Culture of Wednesday, 11 October 2017

Source: lavoixdukoat.com

On t’impose d’être homo pour évoluer - Lucas Essomba

Lucas Ethel Etoundi Essomba est danseur, interprète, chorégraphe Lucas Ethel Etoundi Essomba est danseur, interprète, chorégraphe

Lucas Ethel Etoundi Essomba est danseur, interprète, chorégraphe. Les férus de Bikutsi l’ont remarqué notamment dans les clips de Govinal Dzinga Essomba. Lucas Ethel Etoundi Essomba n’a plus rien à prouver dans son domaine.

Son souci majeur aujourd’hui c’est de former, sensibiliser les plus jeunes sur les pièges à éviter dans le métier, notamment les offres sexuelles indécentes.

Quand commencez-vous à vous intéresser à la danser ?

J’ai commencé à danser dans le ventre de ma mère (rire). C’est à l’âge de 9-10 ans que j’ai réellement débuté. A 14 ans, j’ai commencé à toucher à la famille de la danse. J’étais déjà formé à la danse traditionnelle par mon grand frère, -cousin- Manda Gérôme qui a été formé chez Ayissi Le Duc. Ensuite il est revenu au quartier créer son propre groupe et c’est à 14 ans qu’il me récupère pour me former.

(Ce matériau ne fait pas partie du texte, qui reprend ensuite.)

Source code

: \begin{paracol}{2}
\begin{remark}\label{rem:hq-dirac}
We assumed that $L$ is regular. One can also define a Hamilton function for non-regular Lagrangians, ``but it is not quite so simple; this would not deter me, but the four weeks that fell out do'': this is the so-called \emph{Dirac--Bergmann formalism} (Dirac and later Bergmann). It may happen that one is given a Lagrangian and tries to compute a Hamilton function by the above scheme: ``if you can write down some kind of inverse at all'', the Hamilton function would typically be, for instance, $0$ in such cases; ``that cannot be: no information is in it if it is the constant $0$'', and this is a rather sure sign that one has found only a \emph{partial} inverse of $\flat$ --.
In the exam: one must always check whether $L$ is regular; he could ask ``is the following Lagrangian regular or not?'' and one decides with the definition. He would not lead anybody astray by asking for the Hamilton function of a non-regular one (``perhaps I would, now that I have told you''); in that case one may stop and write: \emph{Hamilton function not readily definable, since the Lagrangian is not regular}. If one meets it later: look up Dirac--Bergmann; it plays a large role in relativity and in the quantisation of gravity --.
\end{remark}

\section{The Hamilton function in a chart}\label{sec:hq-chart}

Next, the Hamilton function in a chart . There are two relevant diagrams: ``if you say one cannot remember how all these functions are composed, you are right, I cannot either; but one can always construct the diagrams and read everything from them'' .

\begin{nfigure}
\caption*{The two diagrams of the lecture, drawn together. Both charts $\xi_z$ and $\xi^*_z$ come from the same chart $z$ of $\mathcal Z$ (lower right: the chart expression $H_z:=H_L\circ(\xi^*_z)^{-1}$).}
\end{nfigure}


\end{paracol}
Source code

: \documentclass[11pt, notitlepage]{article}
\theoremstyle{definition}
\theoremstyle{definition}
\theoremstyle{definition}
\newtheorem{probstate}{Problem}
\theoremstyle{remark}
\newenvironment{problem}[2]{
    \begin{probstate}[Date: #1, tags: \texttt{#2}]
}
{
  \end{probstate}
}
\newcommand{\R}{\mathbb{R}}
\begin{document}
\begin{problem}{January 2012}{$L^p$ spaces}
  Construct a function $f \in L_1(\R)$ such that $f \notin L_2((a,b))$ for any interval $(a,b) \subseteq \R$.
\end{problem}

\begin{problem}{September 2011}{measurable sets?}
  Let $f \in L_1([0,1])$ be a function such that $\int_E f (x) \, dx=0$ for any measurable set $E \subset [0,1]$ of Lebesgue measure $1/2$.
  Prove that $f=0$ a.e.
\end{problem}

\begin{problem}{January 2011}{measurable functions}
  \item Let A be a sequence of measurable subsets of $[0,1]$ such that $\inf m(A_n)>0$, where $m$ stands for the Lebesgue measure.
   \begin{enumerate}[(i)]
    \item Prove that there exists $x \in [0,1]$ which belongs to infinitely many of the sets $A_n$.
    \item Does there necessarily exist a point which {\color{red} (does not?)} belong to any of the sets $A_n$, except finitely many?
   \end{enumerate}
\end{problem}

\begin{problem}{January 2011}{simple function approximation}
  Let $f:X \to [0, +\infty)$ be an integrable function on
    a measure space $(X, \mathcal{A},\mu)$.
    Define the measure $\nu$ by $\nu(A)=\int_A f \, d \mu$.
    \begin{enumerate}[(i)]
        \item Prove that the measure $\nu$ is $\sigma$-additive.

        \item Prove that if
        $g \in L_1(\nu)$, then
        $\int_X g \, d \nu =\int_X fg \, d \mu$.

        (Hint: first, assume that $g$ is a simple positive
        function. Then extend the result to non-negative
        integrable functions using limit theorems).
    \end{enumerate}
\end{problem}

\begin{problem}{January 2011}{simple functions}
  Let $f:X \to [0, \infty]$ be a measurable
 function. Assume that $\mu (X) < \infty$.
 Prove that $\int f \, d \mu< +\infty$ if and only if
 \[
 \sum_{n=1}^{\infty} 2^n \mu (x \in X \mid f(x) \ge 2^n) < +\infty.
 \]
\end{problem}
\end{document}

En 2000, juste près la mort de ma mère en 1999, je laisse la danse pendant un an. En 2001, j’intègre la Compagnie Phoenix pour faire la danse contemporaine, la compagnie camerounaise d’Elise Mballa. En accompagnant Phoenix j’ai fait quatre ans de danse contemporaine. Après je suis allé à Durban en Afrique du Sud pour une formation de danse africaine, le Zulu. J’y ai fait six mois et quand je suis revenu j’ai créé ma propre compagnie, Association culturelle Tig’Aken. Ça veut dire souvenir et sagesse. Avec tout ce que j’ai appris, tous ces souvenirs et ma sagesse que Dieu m’a donnée, j’en fais un mélange pour transmettre aux plus jeunes.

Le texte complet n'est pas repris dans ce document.